From: Lénárd Szolnoki <cpp_at_[hidden]>
Date: Sun, 8 Jan 2023 11:18:36 +0000
On Sun, 8 Jan 2023 03:02:14 +0100
Phil via Std-Discussion <std-discussion_at_[hidden]> wrote:

> The example code favors the first overload because the 2nd argument
> (integer literal -> int -> Identity -> Exact Match) does not need to
> get narrowed to short like needed for the second overload (Integral
> conversions -> Conversion), i.e. it has a better rank.
> If you explicitly cast the 2nd argument to short, the second overload
> gets selected because of identity match for 2nd parameter. There is
> of course no ambiguity because the first overload (with an int as
> second parameter) would require a integral promotion which has rank
> promotion, but the identity match with short is still better (exakt
> match).
> If you change the 2nd parameter for the second overload from short to
> int/long, you will get ambiguity, because the first argument is
> always ambiguous since converting 0 to short as well as converting 0
> to void* are conversions and have the same rank. It just depends on
> the second parameter.
> If all shorts would be changed to ints, the second overload would be
> selected, since it had two times identity -> exact match (for both
> parameters). If the first overload changed its second parameter from
> int to short, there would be ambiguity again, since the compiler can
> not tell which conversion is "better": converting the first argument
> to void* or the second to short (both have rank: Conversion).

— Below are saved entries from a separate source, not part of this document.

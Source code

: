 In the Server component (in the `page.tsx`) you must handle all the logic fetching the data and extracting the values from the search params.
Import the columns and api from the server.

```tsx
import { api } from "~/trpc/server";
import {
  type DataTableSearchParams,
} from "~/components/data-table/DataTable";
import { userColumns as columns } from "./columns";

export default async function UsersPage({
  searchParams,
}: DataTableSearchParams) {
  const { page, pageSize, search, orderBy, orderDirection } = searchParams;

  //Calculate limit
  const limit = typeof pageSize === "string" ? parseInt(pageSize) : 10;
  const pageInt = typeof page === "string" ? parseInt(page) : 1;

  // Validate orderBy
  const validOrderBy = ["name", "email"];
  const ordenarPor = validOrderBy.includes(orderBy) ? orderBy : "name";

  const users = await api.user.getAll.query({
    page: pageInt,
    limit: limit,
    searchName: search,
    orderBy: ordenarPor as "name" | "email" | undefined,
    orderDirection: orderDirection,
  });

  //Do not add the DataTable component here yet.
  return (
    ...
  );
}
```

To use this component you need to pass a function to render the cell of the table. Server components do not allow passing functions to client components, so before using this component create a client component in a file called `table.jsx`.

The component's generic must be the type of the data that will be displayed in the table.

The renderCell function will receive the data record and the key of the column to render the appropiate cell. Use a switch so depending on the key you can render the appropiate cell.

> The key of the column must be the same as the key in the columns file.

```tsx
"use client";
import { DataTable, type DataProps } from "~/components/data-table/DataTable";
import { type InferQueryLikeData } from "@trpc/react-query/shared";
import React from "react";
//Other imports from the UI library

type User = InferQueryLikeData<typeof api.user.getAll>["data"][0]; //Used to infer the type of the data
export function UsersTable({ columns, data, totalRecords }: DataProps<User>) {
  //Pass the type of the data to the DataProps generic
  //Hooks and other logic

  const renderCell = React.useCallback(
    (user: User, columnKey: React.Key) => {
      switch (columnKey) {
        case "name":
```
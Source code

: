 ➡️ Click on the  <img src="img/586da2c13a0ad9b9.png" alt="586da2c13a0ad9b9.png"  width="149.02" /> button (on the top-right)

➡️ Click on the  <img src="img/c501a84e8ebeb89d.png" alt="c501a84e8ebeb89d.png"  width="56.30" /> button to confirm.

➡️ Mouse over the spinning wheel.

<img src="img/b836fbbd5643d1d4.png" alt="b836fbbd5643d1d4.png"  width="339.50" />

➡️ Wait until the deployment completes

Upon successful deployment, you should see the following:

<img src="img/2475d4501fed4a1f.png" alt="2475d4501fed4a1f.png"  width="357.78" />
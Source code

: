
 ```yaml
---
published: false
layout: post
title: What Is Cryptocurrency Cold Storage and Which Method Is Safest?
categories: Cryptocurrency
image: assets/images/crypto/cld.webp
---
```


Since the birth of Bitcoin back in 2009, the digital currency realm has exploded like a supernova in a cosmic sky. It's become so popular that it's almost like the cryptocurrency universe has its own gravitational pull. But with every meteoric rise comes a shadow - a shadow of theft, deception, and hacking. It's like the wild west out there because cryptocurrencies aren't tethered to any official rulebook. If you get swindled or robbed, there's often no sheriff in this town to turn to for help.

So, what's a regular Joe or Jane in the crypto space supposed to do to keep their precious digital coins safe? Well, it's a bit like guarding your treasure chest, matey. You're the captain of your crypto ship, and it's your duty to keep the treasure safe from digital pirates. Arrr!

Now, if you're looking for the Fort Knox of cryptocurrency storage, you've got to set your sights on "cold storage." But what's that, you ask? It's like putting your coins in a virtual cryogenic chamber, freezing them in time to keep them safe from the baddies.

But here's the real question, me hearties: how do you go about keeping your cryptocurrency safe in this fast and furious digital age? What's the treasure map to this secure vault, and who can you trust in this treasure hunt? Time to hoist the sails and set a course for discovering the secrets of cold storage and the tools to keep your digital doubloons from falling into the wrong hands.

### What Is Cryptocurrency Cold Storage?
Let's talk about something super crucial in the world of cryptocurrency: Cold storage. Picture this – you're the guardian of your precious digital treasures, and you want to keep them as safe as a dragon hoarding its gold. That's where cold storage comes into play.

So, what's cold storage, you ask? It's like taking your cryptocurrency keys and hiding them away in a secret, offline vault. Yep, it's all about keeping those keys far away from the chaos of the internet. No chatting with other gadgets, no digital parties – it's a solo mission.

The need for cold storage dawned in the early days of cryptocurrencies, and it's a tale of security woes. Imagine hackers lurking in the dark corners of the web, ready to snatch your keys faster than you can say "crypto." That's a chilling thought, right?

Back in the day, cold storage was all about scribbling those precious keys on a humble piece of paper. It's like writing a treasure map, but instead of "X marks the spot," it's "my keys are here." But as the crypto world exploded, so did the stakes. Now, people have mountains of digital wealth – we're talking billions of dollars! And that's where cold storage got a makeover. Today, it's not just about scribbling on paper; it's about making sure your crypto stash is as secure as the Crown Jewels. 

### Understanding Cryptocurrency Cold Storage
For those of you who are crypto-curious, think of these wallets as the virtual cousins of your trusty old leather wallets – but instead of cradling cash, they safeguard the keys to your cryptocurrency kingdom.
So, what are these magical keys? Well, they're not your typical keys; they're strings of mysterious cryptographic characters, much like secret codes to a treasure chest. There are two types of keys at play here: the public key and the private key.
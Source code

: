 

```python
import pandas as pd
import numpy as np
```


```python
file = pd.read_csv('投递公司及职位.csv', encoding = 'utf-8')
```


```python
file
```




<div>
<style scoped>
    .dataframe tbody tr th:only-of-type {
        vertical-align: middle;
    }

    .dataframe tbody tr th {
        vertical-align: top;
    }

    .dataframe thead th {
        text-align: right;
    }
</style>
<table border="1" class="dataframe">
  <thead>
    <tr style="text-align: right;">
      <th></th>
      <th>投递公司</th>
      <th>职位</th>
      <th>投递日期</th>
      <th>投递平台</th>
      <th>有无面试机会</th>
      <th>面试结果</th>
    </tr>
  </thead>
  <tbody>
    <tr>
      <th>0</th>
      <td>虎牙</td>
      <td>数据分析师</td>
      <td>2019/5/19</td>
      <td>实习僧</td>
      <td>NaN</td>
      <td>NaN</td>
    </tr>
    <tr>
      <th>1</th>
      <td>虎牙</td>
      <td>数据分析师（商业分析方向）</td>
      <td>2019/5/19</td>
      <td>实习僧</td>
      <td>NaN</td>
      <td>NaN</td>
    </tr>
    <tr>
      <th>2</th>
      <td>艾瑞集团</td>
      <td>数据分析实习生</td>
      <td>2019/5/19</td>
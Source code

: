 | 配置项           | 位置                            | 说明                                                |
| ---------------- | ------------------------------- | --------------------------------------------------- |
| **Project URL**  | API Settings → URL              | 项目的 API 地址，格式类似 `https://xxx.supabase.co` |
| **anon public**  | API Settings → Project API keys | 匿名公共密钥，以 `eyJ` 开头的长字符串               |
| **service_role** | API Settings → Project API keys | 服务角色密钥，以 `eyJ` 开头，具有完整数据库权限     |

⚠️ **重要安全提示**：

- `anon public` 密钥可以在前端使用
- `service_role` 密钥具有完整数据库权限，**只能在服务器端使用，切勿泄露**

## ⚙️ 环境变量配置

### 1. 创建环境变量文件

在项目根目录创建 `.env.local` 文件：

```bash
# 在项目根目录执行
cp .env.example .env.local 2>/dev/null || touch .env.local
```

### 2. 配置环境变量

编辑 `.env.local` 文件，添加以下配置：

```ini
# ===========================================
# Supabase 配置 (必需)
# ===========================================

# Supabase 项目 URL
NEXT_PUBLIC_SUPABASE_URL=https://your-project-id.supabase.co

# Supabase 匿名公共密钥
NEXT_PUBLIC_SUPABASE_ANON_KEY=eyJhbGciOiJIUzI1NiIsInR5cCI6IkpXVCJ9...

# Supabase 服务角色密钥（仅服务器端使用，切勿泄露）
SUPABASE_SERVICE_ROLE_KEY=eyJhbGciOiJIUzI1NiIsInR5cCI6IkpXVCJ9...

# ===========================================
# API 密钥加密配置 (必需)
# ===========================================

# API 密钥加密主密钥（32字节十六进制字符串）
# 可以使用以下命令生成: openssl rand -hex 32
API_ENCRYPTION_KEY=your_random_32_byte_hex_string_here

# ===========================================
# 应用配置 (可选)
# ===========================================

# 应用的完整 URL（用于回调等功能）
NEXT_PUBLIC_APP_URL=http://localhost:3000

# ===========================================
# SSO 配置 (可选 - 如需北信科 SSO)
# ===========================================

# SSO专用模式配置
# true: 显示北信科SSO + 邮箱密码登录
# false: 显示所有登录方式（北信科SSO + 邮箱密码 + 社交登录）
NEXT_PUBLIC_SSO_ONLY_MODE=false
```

The example is deliberately crafted this way, so when both functions
are viable, the one with the `void *` is chosen, as it's more viable. If
only `void foo(short, short)` were viable, then it would be chosen

I agree that *if* `void foo(void*, int)` is viable, then it is also the
most viable. The question is if `void foo(void*, int)` viable or not.

> Therefore I do not see that this is an issue or related to
> "null-pointers". Or do I miss the point for this discussion
> completely?

I think you do. The point is that according to the wording, the call
`foo(0, 1)` wouldn't find the function `void foo(void *, int)` viable
at all, even though `0` can be converted to `void *` in general, as
(quoting the standard) "implicit conversion sequences are concerned
only with the type, cv-qualification, and value category of the
argument...". In this case `void foo(short, short)` is the only viable
overload, so that function should be called.

Basically according to the current wording, the viable overloads are
resolved for `foo(0, 1)` the same way as for `foo(1, 1)`.


Received on 2023-01-08 11:18:46